» Task item
Each line below that includes the word "development" adds one to the count; give that count and nothing else.

Dataset records:
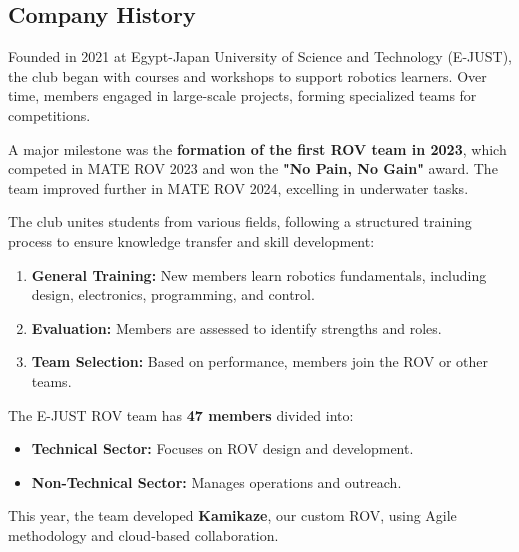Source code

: \subsection{Company History}

Founded in 2021 at Egypt-Japan University of Science and Technology (E-JUST), the club began with courses and workshops to support robotics learners. Over time, members engaged in large-scale projects, forming specialized teams for competitions.

\hspace{10pt} A major milestone was the \textbf{formation of the first ROV team in 2023}, which competed in MATE ROV 2023 and won the \textbf{"No Pain, No Gain"} award. The team improved further in MATE ROV 2024, excelling in underwater tasks.

\hspace{10pt} The club unites students from various fields, following a structured training process to ensure knowledge transfer and skill development:
\vspace{-0.5\baselineskip}
\begin{enumerate}[leftmargin=0pt, itemindent=20pt]
    \setlength{\itemsep}{0pt}
    \item \textbf{General Training:} New members learn robotics fundamentals, including design, electronics, programming, and control.
    \item \textbf{Evaluation:} Members are assessed to identify strengths and roles.
    \item \textbf{Team Selection:} Based on performance, members join the ROV or other teams.
\end{enumerate}

The E-JUST ROV team has \textbf{47 members} divided into:
\vspace{-0.5\baselineskip}
\begin{itemize}[leftmargin=0pt, itemindent=20pt]
    \setlength{\itemsep}{0pt}
    \item \textbf{Technical Sector:} Focuses on ROV design and development.
    \item \textbf{Non-Technical Sector:} Manages operations and outreach.
\end{itemize}
This year, the team developed \textbf{Kamikaze}, our custom ROV, using Agile methodology and cloud-based collaboration.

» Result for this task
2